_Dataset entries_
··········

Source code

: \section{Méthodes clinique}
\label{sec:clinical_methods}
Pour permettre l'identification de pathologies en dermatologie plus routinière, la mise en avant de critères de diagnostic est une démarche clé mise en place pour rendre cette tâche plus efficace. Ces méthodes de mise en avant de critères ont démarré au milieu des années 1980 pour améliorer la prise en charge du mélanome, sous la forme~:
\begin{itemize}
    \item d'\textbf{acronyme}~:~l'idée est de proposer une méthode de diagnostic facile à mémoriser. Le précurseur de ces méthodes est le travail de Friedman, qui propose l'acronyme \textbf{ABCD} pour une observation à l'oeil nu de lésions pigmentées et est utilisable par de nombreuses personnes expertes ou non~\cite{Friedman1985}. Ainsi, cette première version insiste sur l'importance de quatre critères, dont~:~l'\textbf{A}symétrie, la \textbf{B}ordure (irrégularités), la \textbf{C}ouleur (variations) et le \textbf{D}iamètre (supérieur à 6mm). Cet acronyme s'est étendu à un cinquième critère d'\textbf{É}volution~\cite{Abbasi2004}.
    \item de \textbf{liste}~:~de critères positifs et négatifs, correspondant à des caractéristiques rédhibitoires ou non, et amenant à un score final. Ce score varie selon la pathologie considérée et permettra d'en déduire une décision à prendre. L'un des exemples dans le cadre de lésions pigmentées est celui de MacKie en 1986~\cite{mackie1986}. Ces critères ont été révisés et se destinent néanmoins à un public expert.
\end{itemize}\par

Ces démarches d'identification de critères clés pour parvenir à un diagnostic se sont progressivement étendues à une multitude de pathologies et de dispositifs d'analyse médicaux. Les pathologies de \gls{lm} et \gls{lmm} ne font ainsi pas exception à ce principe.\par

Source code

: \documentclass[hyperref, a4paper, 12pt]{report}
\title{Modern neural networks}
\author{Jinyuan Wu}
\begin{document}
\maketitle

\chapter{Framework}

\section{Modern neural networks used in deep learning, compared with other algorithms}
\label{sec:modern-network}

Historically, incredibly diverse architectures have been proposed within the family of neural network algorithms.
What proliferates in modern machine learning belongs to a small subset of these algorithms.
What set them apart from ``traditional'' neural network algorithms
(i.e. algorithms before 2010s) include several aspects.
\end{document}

··········

_Exercise directions_
The answer must consist of every line above that holds the string "learning", copied exactly.

_Solution below_
\section{Modern neural networks used in deep learning, compared with other algorithms}
What proliferates in modern machine learning belongs to a small subset of these algorithms.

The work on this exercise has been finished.